**BRIEF**
A word-for-word copy of the records is needed, with every picture left out.

**DATA PROVIDED**
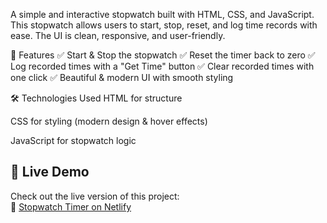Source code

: A simple and interactive stopwatch built with HTML, CSS, and JavaScript. This stopwatch allows users to start, stop, reset, and log time records with ease. The UI is clean, responsive, and user-friendly.

🚀 Features
✅ Start & Stop the stopwatch
✅ Reset the timer back to zero
✅ Log recorded times with a "Get Time" button
✅ Clear recorded times with one click
✅ Beautiful & modern UI with smooth styling

🛠️ Technologies Used
HTML for structure

CSS for styling (modern design & hover effects)

JavaScript for stopwatch logic

## 🚀 Live Demo  
Check out the live version of this project:  
🔗 [Stopwatch Timer on Netlify](https://stopwatch-with-timer.netlify.app/)
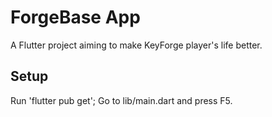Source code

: # ForgeBase App

A Flutter project aiming to make KeyForge player's life better.

## Setup

Run 'flutter pub get';
Go to lib/main.dart and press F5.

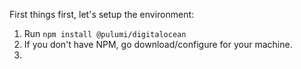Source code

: First things first, let's setup the environment:
1) Run `npm install @pulumi/digitalocean`
2) If you don't have NPM, go download/configure for your machine.
3) 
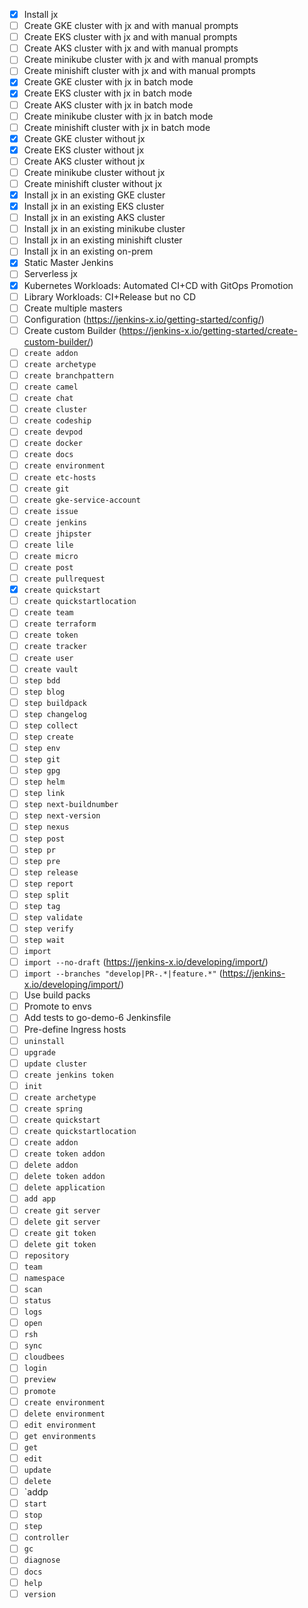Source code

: - [X] Install jx
- [ ] Create GKE cluster with jx and with manual prompts
- [ ] Create EKS cluster with jx and with manual prompts
- [ ] Create AKS cluster with jx and with manual prompts
- [ ] Create minikube cluster with jx and with manual prompts
- [ ] Create minishift cluster with jx and with manual prompts
- [X] Create GKE cluster with jx in batch mode
- [X] Create EKS cluster with jx in batch mode
- [ ] Create AKS cluster with jx in batch mode
- [ ] Create minikube cluster with jx in batch mode
- [ ] Create minishift cluster with jx in batch mode
- [X] Create GKE cluster without jx
- [X] Create EKS cluster without jx
- [ ] Create AKS cluster without jx
- [ ] Create minikube cluster without jx
- [ ] Create minishift cluster without jx
- [X] Install jx in an existing GKE cluster
- [X] Install jx in an existing EKS cluster
- [ ] Install jx in an existing AKS cluster
- [ ] Install jx in an existing minikube cluster
- [ ] Install jx in an existing minishift cluster
- [ ] Install jx in an existing on-prem
- [X] Static Master Jenkins
- [ ] Serverless jx
- [X] Kubernetes Workloads: Automated CI+CD with GitOps Promotion
- [ ] Library Workloads: CI+Release but no CD
- [ ] Create multiple masters
- [ ] Configuration (https://jenkins-x.io/getting-started/config/)
- [ ] Create custom Builder (https://jenkins-x.io/getting-started/create-custom-builder/)
- [ ] `create addon`
- [ ] `create archetype`
- [ ] `create branchpattern`
- [ ] `create camel`
- [ ] `create chat`
- [ ] `create cluster`
- [ ] `create codeship`
- [ ] `create devpod`
- [ ] `create docker`
- [ ] `create docs`
- [ ] `create environment`
- [ ] `create etc-hosts`
- [ ] `create git`
- [ ] `create gke-service-account`
- [ ] `create issue`
- [ ] `create jenkins`
- [ ] `create jhipster`
- [ ] `create lile`
- [ ] `create micro`
- [ ] `create post`
- [ ] `create pullrequest`
- [X] `create quickstart`
- [ ] `create quickstartlocation`
- [ ] `create team`
- [ ] `create terraform`
- [ ] `create token`
- [ ] `create tracker`
- [ ] `create user`
- [ ] `create vault`
- [ ] `step bdd`
- [ ] `step blog`
- [ ] `step buildpack`
- [ ] `step changelog`
- [ ] `step collect`
- [ ] `step create`
- [ ] `step env`
- [ ] `step git`
- [ ] `step gpg`
- [ ] `step helm`
- [ ] `step link`
- [ ] `step next-buildnumber`
- [ ] `step next-version`
- [ ] `step nexus`
- [ ] `step post`
- [ ] `step pr`
- [ ] `step pre`
- [ ] `step release`
- [ ] `step report`
- [ ] `step split`
- [ ] `step tag`
- [ ] `step validate`
- [ ] `step verify`
- [ ] `step wait`
- [ ] `import`
- [ ] `import --no-draft` (https://jenkins-x.io/developing/import/)
- [ ] `import --branches "develop|PR-.*|feature.*"` (https://jenkins-x.io/developing/import/)
- [ ] Use build packs
- [ ] Promote to envs
- [ ] Add tests to go-demo-6 Jenkinsfile
- [ ] Pre-define Ingress hosts
- [ ] `uninstall`
- [ ] `upgrade`
- [ ] `update cluster`
- [ ] `create jenkins token`
- [ ] `init`
- [ ] `create archetype`
- [ ] `create spring`
- [ ] `create quickstart`
- [ ] `create quickstartlocation`
- [ ] `create addon`
- [ ] `create token addon`
- [ ] `delete addon`
- [ ] `delete token addon`
- [ ] `delete application`
- [ ] `add app`
- [ ] `create git server`
- [ ] `delete git server`
- [ ] `create git token`
- [ ] `delete git token`
- [ ] `repository`
- [ ] `team`
- [ ] `namespace`
- [ ] `scan`
- [ ] `status`
- [ ] `logs`
- [ ] `open`
- [ ] `rsh`
- [ ] `sync`
- [ ] `cloudbees`
- [ ] `login`
- [ ] `preview`
- [ ] `promote`
- [ ] `create environment`
- [ ] `delete environment`
- [ ] `edit environment`
- [ ] `get environments`
- [ ] `get`
- [ ] `edit`
- [ ] `update`
- [ ] `delete`
- [ ] `addp 
- [ ] `start`
- [ ] `stop`
- [ ] `step`
- [ ] `controller`
- [ ] `gc`
- [ ] `diagnose`
- [ ] `docs`
- [ ] `help`
- [ ] `version`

**ANSWER SECTION**
Source code

: A simple and interactive stopwatch built with HTML, CSS, and JavaScript. This stopwatch allows users to start, stop, reset, and log time records with ease. The UI is clean, responsive, and user-friendly.

🚀 Features
✅ Start & Stop the stopwatch
✅ Reset the timer back to zero
✅ Log recorded times with a "Get Time" button
✅ Clear recorded times with one click
✅ Beautiful & modern UI with smooth styling

🛠️ Technologies Used
HTML for structure

CSS for styling (modern design & hover effects)

JavaScript for stopwatch logic

## 🚀 Live Demo  
Check out the live version of this project:  
🔗 [Stopwatch Timer on Netlify](https://stopwatch-with-timer.netlify.app/)
Source code

: # ForgeBase App

A Flutter project aiming to make KeyForge player's life better.

## Setup

Run 'flutter pub get';
Go to lib/main.dart and press F5.

Source code

: First things first, let's setup the environment:
1) Run `npm install @pulumi/digitalocean`
2) If you don't have NPM, go download/configure for your machine.
3) 
Source code

: - [X] Install jx
- [ ] Create GKE cluster with jx and with manual prompts
- [ ] Create EKS cluster with jx and with manual prompts
- [ ] Create AKS cluster with jx and with manual prompts
- [ ] Create minikube cluster with jx and with manual prompts
- [ ] Create minishift cluster with jx and with manual prompts
- [X] Create GKE cluster with jx in batch mode
- [X] Create EKS cluster with jx in batch mode
- [ ] Create AKS cluster with jx in batch mode
- [ ] Create minikube cluster with jx in batch mode
- [ ] Create minishift cluster with jx in batch mode
- [X] Create GKE cluster without jx
- [X] Create EKS cluster without jx
- [ ] Create AKS cluster without jx
- [ ] Create minikube cluster without jx
- [ ] Create minishift cluster without jx
- [X] Install jx in an existing GKE cluster
- [X] Install jx in an existing EKS cluster
- [ ] Install jx in an existing AKS cluster
- [ ] Install jx in an existing minikube cluster
- [ ] Install jx in an existing minishift cluster
- [ ] Install jx in an existing on-prem
- [X] Static Master Jenkins
- [ ] Serverless jx
- [X] Kubernetes Workloads: Automated CI+CD with GitOps Promotion
- [ ] Library Workloads: CI+Release but no CD
- [ ] Create multiple masters
- [ ] Configuration (https://jenkins-x.io/getting-started/config/)
- [ ] Create custom Builder (https://jenkins-x.io/getting-started/create-custom-builder/)
- [ ] `create addon`
- [ ] `create archetype`
- [ ] `create branchpattern`
- [ ] `create camel`
- [ ] `create chat`
- [ ] `create cluster`
- [ ] `create codeship`
- [ ] `create devpod`
- [ ] `create docker`
- [ ] `create docs`
- [ ] `create environment`
- [ ] `create etc-hosts`
- [ ] `create git`
- [ ] `create gke-service-account`
- [ ] `create issue`
- [ ] `create jenkins`
- [ ] `create jhipster`
- [ ] `create lile`
- [ ] `create micro`
- [ ] `create post`
- [ ] `create pullrequest`
- [X] `create quickstart`
- [ ] `create quickstartlocation`
- [ ] `create team`
- [ ] `create terraform`
- [ ] `create token`
- [ ] `create tracker`
- [ ] `create user`
- [ ] `create vault`
- [ ] `step bdd`
- [ ] `step blog`
- [ ] `step buildpack`
- [ ] `step changelog`
- [ ] `step collect`
- [ ] `step create`
- [ ] `step env`
- [ ] `step git`
- [ ] `step gpg`
- [ ] `step helm`
- [ ] `step link`
- [ ] `step next-buildnumber`
- [ ] `step next-version`
- [ ] `step nexus`
- [ ] `step post`
- [ ] `step pr`
- [ ] `step pre`
- [ ] `step release`
- [ ] `step report`
- [ ] `step split`
- [ ] `step tag`
- [ ] `step validate`
- [ ] `step verify`
- [ ] `step wait`
- [ ] `import`
- [ ] `import --no-draft` (https://jenkins-x.io/developing/import/)
- [ ] `import --branches "develop|PR-.*|feature.*"` (https://jenkins-x.io/developing/import/)
- [ ] Use build packs
- [ ] Promote to envs
- [ ] Add tests to go-demo-6 Jenkinsfile
- [ ] Pre-define Ingress hosts
- [ ] `uninstall`
- [ ] `upgrade`
- [ ] `update cluster`
- [ ] `create jenkins token`
- [ ] `init`
- [ ] `create archetype`
- [ ] `create spring`
- [ ] `create quickstart`
- [ ] `create quickstartlocation`
- [ ] `create addon`
- [ ] `create token addon`
- [ ] `delete addon`
- [ ] `delete token addon`
- [ ] `delete application`
- [ ] `add app`
- [ ] `create git server`
- [ ] `delete git server`
- [ ] `create git token`
- [ ] `delete git token`
- [ ] `repository`
- [ ] `team`
- [ ] `namespace`
- [ ] `scan`
- [ ] `status`
- [ ] `logs`
- [ ] `open`
- [ ] `rsh`
- [ ] `sync`
- [ ] `cloudbees`
- [ ] `login`
- [ ] `preview`
- [ ] `promote`
- [ ] `create environment`
- [ ] `delete environment`
- [ ] `edit environment`
- [ ] `get environments`
- [ ] `get`
- [ ] `edit`
- [ ] `update`
- [ ] `delete`
- [ ] `addp 
- [ ] `start`
- [ ] `stop`
- [ ] `step`
- [ ] `controller`
- [ ] `gc`
- [ ] `diagnose`
- [ ] `docs`
- [ ] `help`
- [ ] `version`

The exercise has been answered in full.